Ethnography has a continued global significance, shifting its focus from the particulars of human existence to understanding how contemporary local identities are networked in a global system (Madden, 2017). Ethnography, once seen as an individual site study with a long term commitment is now also comprised of short-term multi site projects which tend to focus on a particular element or aspect of society or culture (Madden, 2017).
Figure 1. Collaborative Ethnography (Savagebchris, 2017).
The study below was conducted over four years in two urban Aboriginal health centres, located in two inner cities in Canada. Browne et al. (2016) studied the health status inequities affecting indigenous populations and provided an evidence-based framework and specific strategies to promote health care. The researchers conducted over 900 hours of intensive participant observation focused on staff members’ interactions and patterns of relating with patients and other staff during clinical encounters and in waiting rooms, staff meetings and case- management discussions (Browne et al., 2016).
A relatively new method of data collection that involves applying the methods of ethnography to the online world is virtual ethnography. Rooted in participant observation, virtual ethnography is part of the move to reconceptualise the traditional notion of ‘the field’ as adopted by the ethnographer (Keeley-Browne, 2011). In cyberspace the boundaries of the observed field are both virtual and free from location in place and geography (Keeley-Browne, 2011). Conducting largely qualitative studies, virtual ethnographers can analyze how people from online social networks or groups establish cultural identity (Akturan, 1983). For further information on virtual ethnography see attached video.

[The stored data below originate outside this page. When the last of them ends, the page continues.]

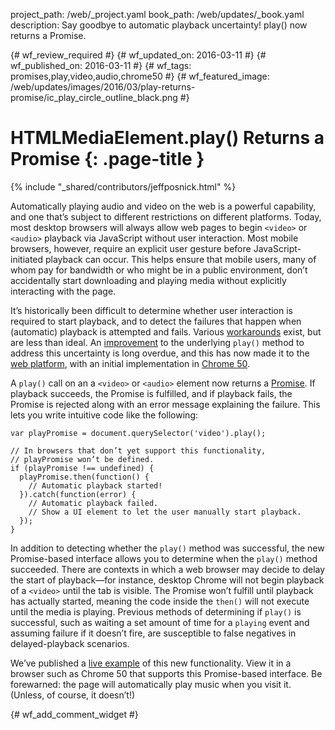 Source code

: project_path: /web/_project.yaml
book_path: /web/updates/_book.yaml
description: Say goodbye to automatic playback uncertainty! play() now returns a Promise.

{# wf_review_required #}
{# wf_updated_on: 2016-03-11 #}
{# wf_published_on: 2016-03-11 #}
{# wf_tags: promises,play,video,audio,chrome50 #}
{# wf_featured_image: /web/updates/images/2016/03/play-returns-promise/ic_play_circle_outline_black.png #}

# HTMLMediaElement.play() Returns a Promise {: .page-title }

{% include "_shared/contributors/jeffposnick.html" %}



Automatically playing audio and video on the web is a powerful capability,
and one that’s subject to different restrictions on different platforms.
Today, most desktop browsers will always allow web pages to begin
`<video>` or `<audio>` playback via JavaScript without user interaction.
Most mobile browsers, however, require an explicit user gesture before
JavaScript-initiated playback can occur. This helps ensure that mobile users,
many of whom pay for bandwidth or who might be in a public environment,
don’t accidentally start downloading and playing media without explicitly
interacting with the page.

It’s historically been difficult to determine whether user interaction is
required to start playback, and to detect the failures that happen when
(automatic) playback is attempted and fails. Various
[workarounds](http://stackoverflow.com/questions/17452057/feature-detect-autoplay-html5-audio-audio-on-mobile-browsers)
exist, but are less than ideal. An
[improvement](https://bugs.chromium.org/p/chromium/issues/detail?id=579541) to the
underlying `play()` method to address this uncertainty is long overdue, and this
has now made it to the
[web platform](https://html.spec.whatwg.org/multipage/embedded-content.html#dom-media-play),
with an initial implementation in
[Chrome 50](https://www.chromestatus.com/feature/5920584248590336).

A `play()` call on an a `<video>` or `<audio>` element now returns a
[Promise](http://www.html5rocks.com/en/tutorials/es6/promises/). If playback succeeds,
the Promise is fulfilled, and if playback fails, the Promise is rejected along with an
error message explaining the failure. This lets you write intuitive code like the following:


    var playPromise = document.querySelector('video').play();
    
    // In browsers that don’t yet support this functionality,
    // playPromise won’t be defined.
    if (playPromise !== undefined) {
      playPromise.then(function() {
        // Automatic playback started!
      }).catch(function(error) {
        // Automatic playback failed.
        // Show a UI element to let the user manually start playback.
      });
    }
    

In addition to detecting whether the `play()` method was successful, the new Promise-based
interface allows you to determine when the `play()` method succeeded. There are contexts
in which a web browser may decide to delay the start of playback—for instance, desktop
Chrome will not begin playback of a `<video>` until the tab is visible. The Promise won’t
fulfill until playback has actually started, meaning the code inside the `then()` will not
execute until the media is playing. Previous methods of determining if `play()` is successful,
such as waiting a set amount of time for a `playing` event and assuming failure if it doesn’t
fire, are susceptible to false negatives in delayed-playback scenarios.

We’ve published a [live example](https://googlechrome.github.io/samples/play-return-promise/)
of this new functionality. View it in a browser such as Chrome 50 that supports this Promise-based
interface. Be forewarned: the page will automatically play music when you visit it. (Unless, of
course, it doesn’t!)


{# wf_add_comment_widget #}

Brotsky and Giles (2007) used a controversial method of data collection in the study, “Inside the ‘Pro-Ana' Community: A Covert Online Participant Observation”. Many health professionals have become alarmed at the emergence of the pro-ana community; pro-ana referring to the promotion of behaviors related to the eating disorder anorexia nervosa (Brotsky & Giles, 2007). Typical pro-ana communities are interactive in the form of bulletin boards or message forums, where users post information in non-synchronous fashion, organized into “threads” by site owners. (Brotsky & Giles, 2007).
Brotsky and Giles (2007) acknowledged the evident ethical considerations brought on by covert participation observation. They argue that deception is necessary to gain meaningful access to pro-ana sites as it felt highly unlikely that access would be granted to a researcher openly disclosing the purpose of the study due to the high degree of defensiveness within pro-ana communities (p. 96). “In this instance, was deception justified? We believe that it was, given the charges laid against the pro-ana community (that they are effectively sanctioning self-starvation), and the potential benefit of our findings to the eating disorders clinical field” (Brotsky & Giles, 2007, p.96).
1. Problem formulation: Brotsky and Giles (2007) focused on three research questions:
2. Identify and become familiar with suitable online communities: After an initial study of pro-ana interactive virtual communities, Brotsky and Giles (2007) narrowed the field to a total of 12 separate communities. According to Akturan (1983), the traffic in the community should be substantial and the number of postings should be high to ensure rich and detailed data.
3. Accessing the community: Brotsky and Giles (2007) entered a password protected pro-ana community by assuming the identity of a fellow eating disordered site user. The study followed the stages as outlined:
a) Induction phase: Researcher constructs a plausible persona that enables them to obtain access
b) Interaction phase: Researcher enters the community as a plausible member.
c) Exiting phase/ Post-engagement phase: Researcher reflects on experiences and collects outstanding data (p. 97-98). Sangasubana (2011) claims that exiting from virtual ethnography can be more difficult than other research methods as the researcher and the accessibility of the community continue to exist in the virtual world.
4. Data Collection: Using non-participant observation, Brotsky and Giles (2007) first spent several weeks’ analyzing the sites to identify typical characteristics, such as “cyber names,” ages, height and weight statistics, long and short-term weight goals, and other attributes common to pro-ana community members (p. 97-98). A typical pro-ana site user persona was developed:
Age: 20
Sex: Female
Height: 5'6'
Eating Disorder: Anorexia
Highest Weight: 138 lbs.
Current Weight: 104 lbs.
Lowest Weight: 97 lbs.
Short-Term Goal Weight: 100 lbs.
Long-Term Goal Weight: 90 lbs. (Brotsky & Giles, 2007, p. 98).
Using this persona and covert participation observation, Brotsky and Giles participated as a member of the various groups over a period of two months, depending on the degree of acceptance within the group and interaction by site members in general. Data included chat room transcript, instant messenger dialogues, and bulletin board exchanges (p. 96-99).
5. Data Analysis and Interpretation: Data from the Brotsky and Giles (2007) study was analyzed using a variety of qualitative methods appropriate for the different types of data. Thematic analysis was used to identify discussion topics, concerns, and by evaluating users’ contributions as positive or negative. Following extensive reading of archived discussion forum content from pro-ana sites, the authors posted statements about “ana” which were consistent with typical viewpoints expressed in the community as a whole, enabling them to gauge the responses of others (p. 99).